PROVIDED MATERIAL START
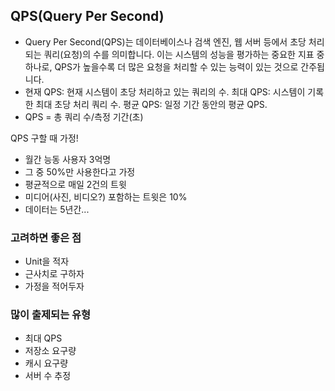 ## QPS(Query Per Second)
- Query Per Second(QPS)는 데이터베이스나 검색 엔진, 웹 서버 등에서 초당 처리되는 쿼리(요청)의 수를 의미합니다. 이는 시스템의 성능을 평가하는 중요한 지표 중 하나로, QPS가 높을수록 더 많은 요청을 처리할 수 있는 능력이 있는 것으로 간주됩니다.
- 현재 QPS: 현재 시스템이 초당 처리하고 있는 쿼리의 수.
  최대 QPS: 시스템이 기록한 최대 초당 처리 쿼리 수.
  평균 QPS: 일정 기간 동안의 평균 QPS.
- QPS = 총 쿼리 수/측정 기간(초)

QPS 구할 때 가정!
- 월간 능동 사용자 3억명
- 그 중 50%만 사용한다고 가정
- 평균적으로 매일 2건의 트윗
- 미디어(사진, 비디오?) 포함하는 트윗은 10%
- 데이터는 5년간...

### 고려하면 좋은 점
- Unit을 적자
- 근사치로 구하자
- 가정을 적어두자

### 많이 출제되는 유형
- 최대 QPS
- 저장소 요구량
- 캐시 요구량
- 서버 수 추정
PROVIDED MATERIAL END
**PROBLEM DESCRIPTION:** In the records above, return only the line that contains "- 월간 능동 사용자 3억명" and every line after it through the last, exactly as they appear.

**EXERCISE OUTPUT:**
- 월간 능동 사용자 3억명
- 그 중 50%만 사용한다고 가정
- 평균적으로 매일 2건의 트윗
- 미디어(사진, 비디오?) 포함하는 트윗은 10%
- 데이터는 5년간...

### 고려하면 좋은 점
- Unit을 적자
- 근사치로 구하자
- 가정을 적어두자

### 많이 출제되는 유형
- 최대 QPS
- 저장소 요구량
- 캐시 요구량
- 서버 수 추정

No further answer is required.